--- START ---

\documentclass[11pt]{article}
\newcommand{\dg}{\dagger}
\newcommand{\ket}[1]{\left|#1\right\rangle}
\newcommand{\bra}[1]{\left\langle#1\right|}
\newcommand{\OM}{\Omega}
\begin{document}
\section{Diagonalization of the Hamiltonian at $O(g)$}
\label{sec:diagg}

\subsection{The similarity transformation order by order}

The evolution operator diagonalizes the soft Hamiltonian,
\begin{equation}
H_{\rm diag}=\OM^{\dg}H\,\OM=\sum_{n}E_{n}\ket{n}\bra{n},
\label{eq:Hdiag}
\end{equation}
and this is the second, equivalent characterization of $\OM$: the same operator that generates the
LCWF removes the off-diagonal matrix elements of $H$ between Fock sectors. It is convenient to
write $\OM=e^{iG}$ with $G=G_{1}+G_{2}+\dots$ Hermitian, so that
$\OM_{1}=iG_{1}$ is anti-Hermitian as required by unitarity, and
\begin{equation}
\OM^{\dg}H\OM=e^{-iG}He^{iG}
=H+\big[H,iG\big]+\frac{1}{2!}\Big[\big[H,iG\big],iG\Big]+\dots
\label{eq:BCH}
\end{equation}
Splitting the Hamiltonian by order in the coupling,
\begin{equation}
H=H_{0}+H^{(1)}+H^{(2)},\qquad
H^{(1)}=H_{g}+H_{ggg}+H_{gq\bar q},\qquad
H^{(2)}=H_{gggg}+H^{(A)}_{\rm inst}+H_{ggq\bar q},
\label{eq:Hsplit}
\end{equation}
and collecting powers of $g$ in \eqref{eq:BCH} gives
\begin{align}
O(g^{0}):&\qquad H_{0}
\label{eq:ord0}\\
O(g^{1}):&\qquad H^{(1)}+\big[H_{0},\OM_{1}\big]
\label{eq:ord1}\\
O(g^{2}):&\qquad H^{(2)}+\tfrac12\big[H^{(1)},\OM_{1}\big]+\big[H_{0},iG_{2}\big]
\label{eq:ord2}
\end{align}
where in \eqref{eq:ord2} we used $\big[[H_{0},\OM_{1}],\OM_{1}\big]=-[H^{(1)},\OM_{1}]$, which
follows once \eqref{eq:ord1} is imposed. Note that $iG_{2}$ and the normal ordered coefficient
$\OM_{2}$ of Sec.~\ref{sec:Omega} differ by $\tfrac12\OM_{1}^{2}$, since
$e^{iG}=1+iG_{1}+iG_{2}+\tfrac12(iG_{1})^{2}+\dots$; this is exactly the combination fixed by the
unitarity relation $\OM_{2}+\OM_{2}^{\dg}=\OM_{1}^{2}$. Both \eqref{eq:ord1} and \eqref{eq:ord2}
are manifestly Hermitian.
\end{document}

--- END ---

**Exercise description:** Your answer should consist of every record, restated exactly.

**Final answer:**
\documentclass[11pt]{article}
\newcommand{\dg}{\dagger}
\newcommand{\ket}[1]{\left|#1\right\rangle}
\newcommand{\bra}[1]{\left\langle#1\right|}
\newcommand{\OM}{\Omega}
\begin{document}
\section{Diagonalization of the Hamiltonian at $O(g)$}
\label{sec:diagg}

\subsection{The similarity transformation order by order}

The evolution operator diagonalizes the soft Hamiltonian,
\begin{equation}
H_{\rm diag}=\OM^{\dg}H\,\OM=\sum_{n}E_{n}\ket{n}\bra{n},
\label{eq:Hdiag}
\end{equation}
and this is the second, equivalent characterization of $\OM$: the same operator that generates the
LCWF removes the off-diagonal matrix elements of $H$ between Fock sectors. It is convenient to
write $\OM=e^{iG}$ with $G=G_{1}+G_{2}+\dots$ Hermitian, so that
$\OM_{1}=iG_{1}$ is anti-Hermitian as required by unitarity, and
\begin{equation}
\OM^{\dg}H\OM=e^{-iG}He^{iG}
=H+\big[H,iG\big]+\frac{1}{2!}\Big[\big[H,iG\big],iG\Big]+\dots
\label{eq:BCH}
\end{equation}
Splitting the Hamiltonian by order in the coupling,
\begin{equation}
H=H_{0}+H^{(1)}+H^{(2)},\qquad
H^{(1)}=H_{g}+H_{ggg}+H_{gq\bar q},\qquad
H^{(2)}=H_{gggg}+H^{(A)}_{\rm inst}+H_{ggq\bar q},
\label{eq:Hsplit}
\end{equation}
and collecting powers of $g$ in \eqref{eq:BCH} gives
\begin{align}
O(g^{0}):&\qquad H_{0}
\label{eq:ord0}\\
O(g^{1}):&\qquad H^{(1)}+\big[H_{0},\OM_{1}\big]
\label{eq:ord1}\\
O(g^{2}):&\qquad H^{(2)}+\tfrac12\big[H^{(1)},\OM_{1}\big]+\big[H_{0},iG_{2}\big]
\label{eq:ord2}
\end{align}
where in \eqref{eq:ord2} we used $\big[[H_{0},\OM_{1}],\OM_{1}\big]=-[H^{(1)},\OM_{1}]$, which
follows once \eqref{eq:ord1} is imposed. Note that $iG_{2}$ and the normal ordered coefficient
$\OM_{2}$ of Sec.~\ref{sec:Omega} differ by $\tfrac12\OM_{1}^{2}$, since
$e^{iG}=1+iG_{1}+iG_{2}+\tfrac12(iG_{1})^{2}+\dots$; this is exactly the combination fixed by the
unitarity relation $\OM_{2}+\OM_{2}^{\dg}=\OM_{1}^{2}$. Both \eqref{eq:ord1} and \eqref{eq:ord2}
are manifestly Hermitian.
\end{document}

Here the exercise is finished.